Data extract section start

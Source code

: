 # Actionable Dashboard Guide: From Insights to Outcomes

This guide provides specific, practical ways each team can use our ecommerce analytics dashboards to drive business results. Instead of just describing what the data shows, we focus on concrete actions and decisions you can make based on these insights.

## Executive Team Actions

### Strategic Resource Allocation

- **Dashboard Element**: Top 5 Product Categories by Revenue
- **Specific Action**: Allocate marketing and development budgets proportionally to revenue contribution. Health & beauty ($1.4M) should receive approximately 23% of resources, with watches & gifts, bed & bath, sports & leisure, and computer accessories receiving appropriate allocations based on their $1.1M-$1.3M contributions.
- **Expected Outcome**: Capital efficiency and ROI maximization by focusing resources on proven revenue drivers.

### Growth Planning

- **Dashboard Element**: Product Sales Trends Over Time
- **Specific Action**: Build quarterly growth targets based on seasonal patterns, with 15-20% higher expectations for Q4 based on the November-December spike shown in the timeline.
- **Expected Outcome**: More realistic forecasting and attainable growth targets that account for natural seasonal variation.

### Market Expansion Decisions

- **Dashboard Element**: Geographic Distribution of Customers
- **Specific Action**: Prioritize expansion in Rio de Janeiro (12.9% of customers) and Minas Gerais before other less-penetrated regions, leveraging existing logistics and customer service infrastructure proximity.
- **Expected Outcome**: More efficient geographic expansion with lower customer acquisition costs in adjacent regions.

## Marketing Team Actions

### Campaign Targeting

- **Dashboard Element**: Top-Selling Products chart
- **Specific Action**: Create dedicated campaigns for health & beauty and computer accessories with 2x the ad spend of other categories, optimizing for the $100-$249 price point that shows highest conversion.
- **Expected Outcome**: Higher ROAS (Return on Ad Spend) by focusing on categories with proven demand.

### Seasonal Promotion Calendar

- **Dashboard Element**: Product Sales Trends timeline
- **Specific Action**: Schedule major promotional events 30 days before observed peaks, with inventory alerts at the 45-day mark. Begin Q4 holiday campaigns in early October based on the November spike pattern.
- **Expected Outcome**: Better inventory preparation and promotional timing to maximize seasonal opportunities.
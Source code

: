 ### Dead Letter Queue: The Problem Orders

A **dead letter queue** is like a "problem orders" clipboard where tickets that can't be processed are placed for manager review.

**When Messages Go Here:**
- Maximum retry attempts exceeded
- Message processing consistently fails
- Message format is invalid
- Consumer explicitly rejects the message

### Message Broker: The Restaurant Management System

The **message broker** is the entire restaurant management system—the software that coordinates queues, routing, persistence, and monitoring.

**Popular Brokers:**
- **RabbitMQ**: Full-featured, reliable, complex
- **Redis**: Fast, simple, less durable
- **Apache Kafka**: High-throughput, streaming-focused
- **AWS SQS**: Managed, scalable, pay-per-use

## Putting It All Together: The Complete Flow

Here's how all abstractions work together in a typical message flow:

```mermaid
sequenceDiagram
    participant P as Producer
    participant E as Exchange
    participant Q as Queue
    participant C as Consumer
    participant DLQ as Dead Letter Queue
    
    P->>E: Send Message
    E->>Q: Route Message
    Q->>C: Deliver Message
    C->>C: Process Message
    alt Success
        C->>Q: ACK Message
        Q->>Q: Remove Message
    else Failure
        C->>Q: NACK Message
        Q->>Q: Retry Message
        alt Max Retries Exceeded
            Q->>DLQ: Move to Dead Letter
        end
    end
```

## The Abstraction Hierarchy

Data extract section end

▸ **Task**:
Within the data, count the lines that hold the word "less". Answer with the figure and nothing more.

▸ **Completed task**:
2